Dr. Joel Braslow and Philippe Bourgois of the Center for Social Medicine and the Humanities at UCLA’s Semel Institute have won a three-year, $1 million grant from the Los Angeles County Department of Mental Health to study how the county deploys urgent psychiatric care and social services to seriously mentally ill people.
The county’s program, called Assisted Outpatient Treatment, is part of the rollout of Laura’s Law, approved by the California Legislature in 2002, but only recently funded. Laura’s Law is named after Laura Wilcox, a 19-year-old volunteer at a Nevada County mental health clinic who was shot to death in January 2001 by a mentally ill man who refused medical treatment.
The Los Angeles County program brings treatment to mentally ill individuals who are at risk of becoming a danger to themselves or to others because of poor compliance with psychiatric treatment. Outreach workers try to persuade patients, many of them homeless, to accept psychiatric care; if they refuse treatment, the program can seek court-ordered treatment.
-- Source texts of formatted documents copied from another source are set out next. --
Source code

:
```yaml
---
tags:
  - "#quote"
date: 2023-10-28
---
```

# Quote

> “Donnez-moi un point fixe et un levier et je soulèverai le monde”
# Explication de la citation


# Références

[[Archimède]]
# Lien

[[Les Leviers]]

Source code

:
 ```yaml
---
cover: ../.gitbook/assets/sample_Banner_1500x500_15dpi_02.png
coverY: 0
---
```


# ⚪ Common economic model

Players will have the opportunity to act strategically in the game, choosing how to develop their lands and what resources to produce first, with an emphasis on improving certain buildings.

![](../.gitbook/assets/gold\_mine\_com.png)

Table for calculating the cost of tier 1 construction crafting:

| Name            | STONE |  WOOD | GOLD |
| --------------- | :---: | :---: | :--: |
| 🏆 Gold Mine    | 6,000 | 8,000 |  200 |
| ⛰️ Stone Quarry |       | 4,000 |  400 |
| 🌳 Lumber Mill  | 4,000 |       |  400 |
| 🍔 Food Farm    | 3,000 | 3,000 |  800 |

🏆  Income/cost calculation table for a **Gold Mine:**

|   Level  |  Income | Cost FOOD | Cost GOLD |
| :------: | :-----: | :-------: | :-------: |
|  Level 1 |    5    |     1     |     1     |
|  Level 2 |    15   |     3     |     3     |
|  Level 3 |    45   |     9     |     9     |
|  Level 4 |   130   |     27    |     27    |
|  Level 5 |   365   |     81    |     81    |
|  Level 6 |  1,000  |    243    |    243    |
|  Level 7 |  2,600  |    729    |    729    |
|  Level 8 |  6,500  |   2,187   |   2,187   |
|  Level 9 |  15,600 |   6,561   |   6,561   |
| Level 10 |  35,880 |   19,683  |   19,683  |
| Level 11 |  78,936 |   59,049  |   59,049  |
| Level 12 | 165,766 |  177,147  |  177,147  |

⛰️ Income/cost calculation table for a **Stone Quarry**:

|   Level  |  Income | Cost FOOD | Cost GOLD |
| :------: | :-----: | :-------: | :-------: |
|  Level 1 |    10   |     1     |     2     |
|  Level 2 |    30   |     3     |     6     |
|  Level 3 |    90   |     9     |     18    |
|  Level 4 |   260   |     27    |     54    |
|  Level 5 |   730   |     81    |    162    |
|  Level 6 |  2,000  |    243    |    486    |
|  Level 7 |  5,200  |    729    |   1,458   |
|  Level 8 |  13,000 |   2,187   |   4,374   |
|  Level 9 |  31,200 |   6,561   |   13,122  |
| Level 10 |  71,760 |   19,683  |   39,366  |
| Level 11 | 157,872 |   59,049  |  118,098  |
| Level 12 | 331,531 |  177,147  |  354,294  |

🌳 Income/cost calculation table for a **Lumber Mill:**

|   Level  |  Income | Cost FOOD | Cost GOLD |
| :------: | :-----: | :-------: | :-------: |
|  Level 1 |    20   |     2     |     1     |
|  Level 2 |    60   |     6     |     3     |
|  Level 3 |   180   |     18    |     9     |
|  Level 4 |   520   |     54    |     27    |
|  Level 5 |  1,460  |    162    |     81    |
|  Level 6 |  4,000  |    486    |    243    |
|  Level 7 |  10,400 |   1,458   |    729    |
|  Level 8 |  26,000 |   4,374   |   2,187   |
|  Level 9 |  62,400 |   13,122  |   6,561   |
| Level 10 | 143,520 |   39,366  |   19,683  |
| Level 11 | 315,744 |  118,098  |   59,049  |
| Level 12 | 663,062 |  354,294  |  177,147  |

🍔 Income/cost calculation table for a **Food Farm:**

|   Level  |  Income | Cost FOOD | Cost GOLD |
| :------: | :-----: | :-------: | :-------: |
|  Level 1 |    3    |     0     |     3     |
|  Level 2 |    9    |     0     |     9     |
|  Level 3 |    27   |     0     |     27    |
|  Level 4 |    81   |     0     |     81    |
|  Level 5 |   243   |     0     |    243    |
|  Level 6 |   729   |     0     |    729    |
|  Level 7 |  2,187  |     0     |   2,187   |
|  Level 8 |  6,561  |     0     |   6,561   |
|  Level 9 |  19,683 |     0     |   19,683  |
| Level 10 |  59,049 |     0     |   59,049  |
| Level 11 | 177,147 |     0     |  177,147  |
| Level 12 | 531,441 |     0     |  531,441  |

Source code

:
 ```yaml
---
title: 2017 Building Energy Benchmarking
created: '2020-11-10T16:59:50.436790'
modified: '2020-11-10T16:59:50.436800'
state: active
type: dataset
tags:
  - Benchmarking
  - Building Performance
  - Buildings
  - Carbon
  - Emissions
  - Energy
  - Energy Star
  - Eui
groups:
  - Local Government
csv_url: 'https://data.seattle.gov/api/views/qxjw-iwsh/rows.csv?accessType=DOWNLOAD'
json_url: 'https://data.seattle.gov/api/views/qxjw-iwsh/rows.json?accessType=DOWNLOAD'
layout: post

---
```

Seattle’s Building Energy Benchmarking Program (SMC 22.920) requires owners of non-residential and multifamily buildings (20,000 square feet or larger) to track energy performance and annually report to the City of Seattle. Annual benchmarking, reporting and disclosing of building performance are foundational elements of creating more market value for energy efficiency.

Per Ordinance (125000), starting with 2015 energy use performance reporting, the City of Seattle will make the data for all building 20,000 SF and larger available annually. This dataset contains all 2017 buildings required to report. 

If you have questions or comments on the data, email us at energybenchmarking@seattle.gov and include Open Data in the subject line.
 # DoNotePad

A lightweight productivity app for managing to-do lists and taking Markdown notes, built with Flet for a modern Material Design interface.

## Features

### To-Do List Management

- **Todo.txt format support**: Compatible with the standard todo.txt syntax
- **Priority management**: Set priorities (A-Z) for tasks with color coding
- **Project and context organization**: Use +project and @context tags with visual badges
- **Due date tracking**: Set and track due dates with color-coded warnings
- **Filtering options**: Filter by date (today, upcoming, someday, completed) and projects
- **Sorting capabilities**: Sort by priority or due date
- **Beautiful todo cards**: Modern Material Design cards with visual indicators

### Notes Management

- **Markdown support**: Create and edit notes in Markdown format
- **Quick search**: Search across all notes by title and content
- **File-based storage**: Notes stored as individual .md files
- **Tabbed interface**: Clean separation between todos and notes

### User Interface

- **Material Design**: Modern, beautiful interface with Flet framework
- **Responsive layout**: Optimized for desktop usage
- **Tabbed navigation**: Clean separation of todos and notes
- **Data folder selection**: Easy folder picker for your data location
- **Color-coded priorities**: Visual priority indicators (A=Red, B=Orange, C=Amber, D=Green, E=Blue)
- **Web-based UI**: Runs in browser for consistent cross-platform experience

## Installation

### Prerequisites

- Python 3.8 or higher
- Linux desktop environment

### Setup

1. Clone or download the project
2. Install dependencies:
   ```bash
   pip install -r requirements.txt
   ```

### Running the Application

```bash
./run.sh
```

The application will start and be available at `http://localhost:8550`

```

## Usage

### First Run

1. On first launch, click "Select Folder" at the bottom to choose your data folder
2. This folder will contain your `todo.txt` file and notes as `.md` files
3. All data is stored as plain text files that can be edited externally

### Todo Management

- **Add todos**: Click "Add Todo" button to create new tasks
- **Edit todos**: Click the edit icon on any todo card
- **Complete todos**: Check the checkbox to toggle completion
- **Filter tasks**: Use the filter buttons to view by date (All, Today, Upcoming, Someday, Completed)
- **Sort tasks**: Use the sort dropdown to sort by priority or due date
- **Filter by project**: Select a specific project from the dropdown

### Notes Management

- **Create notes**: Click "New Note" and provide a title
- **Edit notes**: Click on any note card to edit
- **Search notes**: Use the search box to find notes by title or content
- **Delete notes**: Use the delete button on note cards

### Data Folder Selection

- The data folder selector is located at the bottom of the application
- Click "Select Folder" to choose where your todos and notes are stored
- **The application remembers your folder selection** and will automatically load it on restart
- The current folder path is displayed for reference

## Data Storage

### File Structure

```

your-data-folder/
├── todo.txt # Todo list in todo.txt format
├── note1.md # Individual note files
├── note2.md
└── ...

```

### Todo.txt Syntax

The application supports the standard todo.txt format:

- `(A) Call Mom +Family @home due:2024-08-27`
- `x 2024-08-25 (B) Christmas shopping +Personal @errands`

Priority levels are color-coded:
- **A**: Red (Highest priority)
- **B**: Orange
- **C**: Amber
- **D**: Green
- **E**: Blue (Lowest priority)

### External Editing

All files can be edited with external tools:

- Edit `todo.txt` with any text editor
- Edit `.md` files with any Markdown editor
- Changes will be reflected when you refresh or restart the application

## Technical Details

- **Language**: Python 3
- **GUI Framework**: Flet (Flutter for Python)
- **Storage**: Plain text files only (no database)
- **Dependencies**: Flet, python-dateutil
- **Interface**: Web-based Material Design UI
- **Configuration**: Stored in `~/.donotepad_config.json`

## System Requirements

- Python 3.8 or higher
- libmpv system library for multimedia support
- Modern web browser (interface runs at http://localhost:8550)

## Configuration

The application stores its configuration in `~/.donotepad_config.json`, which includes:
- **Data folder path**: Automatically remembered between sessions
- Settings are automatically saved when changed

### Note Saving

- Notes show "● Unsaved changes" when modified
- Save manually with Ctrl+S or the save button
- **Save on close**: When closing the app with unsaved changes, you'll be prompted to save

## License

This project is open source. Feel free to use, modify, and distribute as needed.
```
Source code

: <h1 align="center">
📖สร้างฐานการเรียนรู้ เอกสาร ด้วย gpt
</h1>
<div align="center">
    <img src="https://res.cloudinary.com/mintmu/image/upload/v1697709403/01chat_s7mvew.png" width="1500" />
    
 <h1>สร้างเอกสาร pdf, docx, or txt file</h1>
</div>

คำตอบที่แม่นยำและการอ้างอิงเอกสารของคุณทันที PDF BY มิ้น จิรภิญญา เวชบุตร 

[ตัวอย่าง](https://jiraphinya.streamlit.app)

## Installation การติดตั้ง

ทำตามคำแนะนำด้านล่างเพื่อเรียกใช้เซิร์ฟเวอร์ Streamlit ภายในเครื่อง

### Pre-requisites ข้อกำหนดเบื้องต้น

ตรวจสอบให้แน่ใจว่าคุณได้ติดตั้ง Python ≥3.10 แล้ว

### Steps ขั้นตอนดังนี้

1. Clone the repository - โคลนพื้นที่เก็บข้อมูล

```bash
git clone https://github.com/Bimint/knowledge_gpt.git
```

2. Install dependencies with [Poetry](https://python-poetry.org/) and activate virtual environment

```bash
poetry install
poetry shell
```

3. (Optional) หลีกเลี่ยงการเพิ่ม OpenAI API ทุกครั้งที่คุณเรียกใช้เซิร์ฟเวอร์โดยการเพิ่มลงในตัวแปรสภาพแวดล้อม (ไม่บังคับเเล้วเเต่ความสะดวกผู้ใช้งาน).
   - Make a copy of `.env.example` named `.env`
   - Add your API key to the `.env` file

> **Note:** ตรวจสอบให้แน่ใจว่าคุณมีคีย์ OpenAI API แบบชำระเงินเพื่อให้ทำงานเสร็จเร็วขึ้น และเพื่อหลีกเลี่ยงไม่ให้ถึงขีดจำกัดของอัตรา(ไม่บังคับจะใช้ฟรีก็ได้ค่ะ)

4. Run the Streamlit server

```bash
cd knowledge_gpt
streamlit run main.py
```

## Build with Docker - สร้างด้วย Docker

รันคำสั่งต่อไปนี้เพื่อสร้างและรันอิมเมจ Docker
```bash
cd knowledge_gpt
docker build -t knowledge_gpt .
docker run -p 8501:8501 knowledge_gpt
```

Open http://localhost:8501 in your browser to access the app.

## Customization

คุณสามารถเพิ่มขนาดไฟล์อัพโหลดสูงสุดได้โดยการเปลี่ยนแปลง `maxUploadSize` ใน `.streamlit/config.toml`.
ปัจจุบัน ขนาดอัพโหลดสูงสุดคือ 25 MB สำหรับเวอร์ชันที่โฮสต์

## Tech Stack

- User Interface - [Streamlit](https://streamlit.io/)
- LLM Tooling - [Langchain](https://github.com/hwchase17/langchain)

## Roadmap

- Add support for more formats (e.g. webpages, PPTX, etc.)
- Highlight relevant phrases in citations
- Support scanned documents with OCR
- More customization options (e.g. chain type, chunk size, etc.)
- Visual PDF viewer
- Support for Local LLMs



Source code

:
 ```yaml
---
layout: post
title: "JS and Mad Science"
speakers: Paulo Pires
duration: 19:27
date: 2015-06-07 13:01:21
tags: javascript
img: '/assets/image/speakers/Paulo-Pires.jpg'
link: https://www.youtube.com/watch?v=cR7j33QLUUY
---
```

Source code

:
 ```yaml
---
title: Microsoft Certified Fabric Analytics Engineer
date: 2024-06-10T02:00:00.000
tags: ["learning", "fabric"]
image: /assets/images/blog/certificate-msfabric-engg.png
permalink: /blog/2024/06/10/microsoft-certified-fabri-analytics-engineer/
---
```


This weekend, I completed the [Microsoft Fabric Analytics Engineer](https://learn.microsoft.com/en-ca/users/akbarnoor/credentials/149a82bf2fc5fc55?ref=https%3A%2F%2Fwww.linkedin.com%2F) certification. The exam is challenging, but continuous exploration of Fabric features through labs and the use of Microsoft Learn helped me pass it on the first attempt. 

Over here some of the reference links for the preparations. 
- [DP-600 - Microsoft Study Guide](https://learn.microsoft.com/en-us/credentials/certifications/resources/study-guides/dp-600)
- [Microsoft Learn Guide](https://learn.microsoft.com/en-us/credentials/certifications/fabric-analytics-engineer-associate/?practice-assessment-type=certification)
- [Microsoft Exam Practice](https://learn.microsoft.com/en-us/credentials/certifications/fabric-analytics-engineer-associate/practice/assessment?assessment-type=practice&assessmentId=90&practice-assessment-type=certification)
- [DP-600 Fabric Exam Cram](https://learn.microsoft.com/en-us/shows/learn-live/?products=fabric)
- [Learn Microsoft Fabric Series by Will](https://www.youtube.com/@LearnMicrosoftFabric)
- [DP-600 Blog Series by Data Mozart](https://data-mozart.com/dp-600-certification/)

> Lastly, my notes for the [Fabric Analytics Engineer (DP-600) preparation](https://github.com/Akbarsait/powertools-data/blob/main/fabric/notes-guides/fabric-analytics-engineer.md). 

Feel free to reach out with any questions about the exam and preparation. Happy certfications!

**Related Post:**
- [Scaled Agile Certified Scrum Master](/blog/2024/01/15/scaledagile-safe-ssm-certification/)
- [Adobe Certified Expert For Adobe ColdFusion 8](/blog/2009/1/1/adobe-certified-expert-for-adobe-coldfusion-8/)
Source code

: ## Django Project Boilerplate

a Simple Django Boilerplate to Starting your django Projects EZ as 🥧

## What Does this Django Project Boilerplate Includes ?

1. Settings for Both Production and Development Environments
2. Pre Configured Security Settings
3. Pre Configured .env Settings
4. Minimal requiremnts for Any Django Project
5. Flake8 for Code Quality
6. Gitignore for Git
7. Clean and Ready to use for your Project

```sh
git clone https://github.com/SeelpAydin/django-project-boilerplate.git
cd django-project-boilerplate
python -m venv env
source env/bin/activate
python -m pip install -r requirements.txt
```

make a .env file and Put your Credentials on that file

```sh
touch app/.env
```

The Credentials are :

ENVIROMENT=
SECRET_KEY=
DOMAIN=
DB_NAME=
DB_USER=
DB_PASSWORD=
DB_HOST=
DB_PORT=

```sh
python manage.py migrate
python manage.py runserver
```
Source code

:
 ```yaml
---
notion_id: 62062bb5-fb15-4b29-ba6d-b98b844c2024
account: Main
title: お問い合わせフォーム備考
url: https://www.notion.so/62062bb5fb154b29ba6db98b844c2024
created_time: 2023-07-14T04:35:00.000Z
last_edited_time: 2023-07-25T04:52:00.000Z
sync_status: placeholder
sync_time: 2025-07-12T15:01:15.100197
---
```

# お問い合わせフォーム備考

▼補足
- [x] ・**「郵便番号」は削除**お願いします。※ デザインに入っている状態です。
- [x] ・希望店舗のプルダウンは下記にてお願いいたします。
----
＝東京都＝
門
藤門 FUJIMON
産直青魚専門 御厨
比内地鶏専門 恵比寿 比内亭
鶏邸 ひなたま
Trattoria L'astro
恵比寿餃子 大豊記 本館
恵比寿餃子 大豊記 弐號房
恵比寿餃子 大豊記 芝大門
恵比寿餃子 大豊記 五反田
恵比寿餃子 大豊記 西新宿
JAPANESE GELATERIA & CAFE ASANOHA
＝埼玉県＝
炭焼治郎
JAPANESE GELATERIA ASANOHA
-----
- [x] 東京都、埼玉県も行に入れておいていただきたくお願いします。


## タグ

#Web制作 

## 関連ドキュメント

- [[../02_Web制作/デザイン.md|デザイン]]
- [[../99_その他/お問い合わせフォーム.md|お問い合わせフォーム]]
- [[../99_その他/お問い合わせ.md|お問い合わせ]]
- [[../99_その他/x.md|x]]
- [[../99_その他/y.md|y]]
Braslow and Bourgois will follow outreach workers as they approach clients on the streets, in emergency rooms, courtrooms and jails. Braslow, who holds the Frances M. O’Malley Endowed Chair in Neuroscience History, wants to find out whether assisted outpatient treatment improves outcomes. Does it keep individuals out of jail and off the streets? Does it decrease hospitalizations? Will clients function better?
“Given how many severely mentally ill individuals there are in L.A., it’s a small start,” said Braslow, lead investigator of the UCLA study. “This is at least a beginning to address a huge number of individuals not getting psychiatric care.”
Bourgois, director of the Center for Social Medicine and the Humanities, will gather feedback about the program from patients, family members, clinical service providers, neighbors and law enforcement officers. As an ethnographer, Bourgois writes scientific descriptions of the customs of individual peoples and cultures.